### WHAT YOU HAVE TO DO
Output every entry exactly as written, but omit the pictures.

Top of EXERCISE MATERIALS

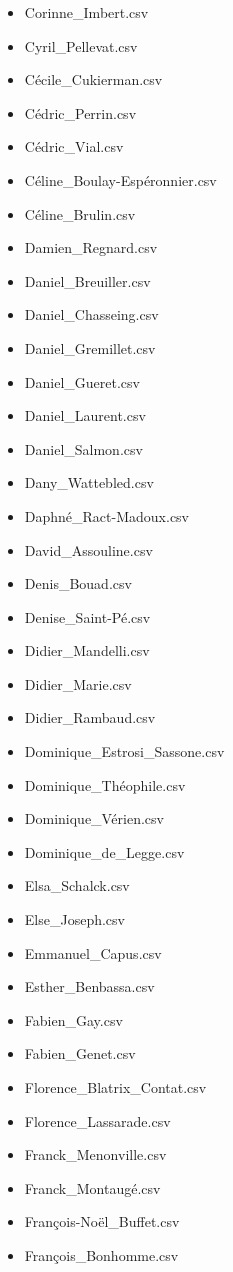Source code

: \documentclass[a4paper,12pt,twoside]{book}
\begin{document}
\begin{itemize}
  \item Corinne\_Imbert.csv
  \item Cyril\_Pellevat.csv
  \item Cécile\_Cukierman.csv
  \item Cédric\_Perrin.csv
  \item Cédric\_Vial.csv
  \item Céline\_Boulay-Espéronnier.csv
  \item Céline\_Brulin.csv
  \item Damien\_Regnard.csv
  \item Daniel\_Breuiller.csv
  \item Daniel\_Chasseing.csv
  \item Daniel\_Gremillet.csv
  \item Daniel\_Gueret.csv
  \item Daniel\_Laurent.csv
  \item Daniel\_Salmon.csv
  \item Dany\_Wattebled.csv
  \item Daphné\_Ract-Madoux.csv
  \item David\_Assouline.csv
  \item Denis\_Bouad.csv
  \item Denise\_Saint-Pé.csv
  \item Didier\_Mandelli.csv
  \item Didier\_Marie.csv
  \item Didier\_Rambaud.csv
  \item Dominique\_Estrosi\_Sassone.csv
  \item Dominique\_Théophile.csv
  \item Dominique\_Vérien.csv
  \item Dominique\_de\_Legge.csv
  \item Elsa\_Schalck.csv
  \item Else\_Joseph.csv
  \item Emmanuel\_Capus.csv
  \item Esther\_Benbassa.csv
  \item Fabien\_Gay.csv
  \item Fabien\_Genet.csv
  \item Florence\_Blatrix\_Contat.csv
  \item Florence\_Lassarade.csv
  \item Franck\_Menonville.csv
  \item Franck\_Montaugé.csv
  \item François-Noël\_Buffet.csv
  \item François\_Bonhomme.csv

\end{itemize}
\end{document}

Bottom of EXERCISE MATERIALS

### OUTPUT OF THE EXERCISE
Source code

: \documentclass[a4paper,12pt,twoside]{book}
\begin{document}
\begin{itemize}
  \item Corinne\_Imbert.csv
  \item Cyril\_Pellevat.csv
  \item Cécile\_Cukierman.csv
  \item Cédric\_Perrin.csv
  \item Cédric\_Vial.csv
  \item Céline\_Boulay-Espéronnier.csv
  \item Céline\_Brulin.csv
  \item Damien\_Regnard.csv
  \item Daniel\_Breuiller.csv
  \item Daniel\_Chasseing.csv
  \item Daniel\_Gremillet.csv
  \item Daniel\_Gueret.csv
  \item Daniel\_Laurent.csv
  \item Daniel\_Salmon.csv
  \item Dany\_Wattebled.csv
  \item Daphné\_Ract-Madoux.csv
  \item David\_Assouline.csv
  \item Denis\_Bouad.csv
  \item Denise\_Saint-Pé.csv
  \item Didier\_Mandelli.csv
  \item Didier\_Marie.csv
  \item Didier\_Rambaud.csv
  \item Dominique\_Estrosi\_Sassone.csv
  \item Dominique\_Théophile.csv
  \item Dominique\_Vérien.csv
  \item Dominique\_de\_Legge.csv
  \item Elsa\_Schalck.csv
  \item Else\_Joseph.csv
  \item Emmanuel\_Capus.csv
  \item Esther\_Benbassa.csv
  \item Fabien\_Gay.csv
  \item Fabien\_Genet.csv
  \item Florence\_Blatrix\_Contat.csv
  \item Florence\_Lassarade.csv
  \item Franck\_Menonville.csv
  \item Franck\_Montaugé.csv
  \item François-Noël\_Buffet.csv
  \item François\_Bonhomme.csv

\end{itemize}
\end{document}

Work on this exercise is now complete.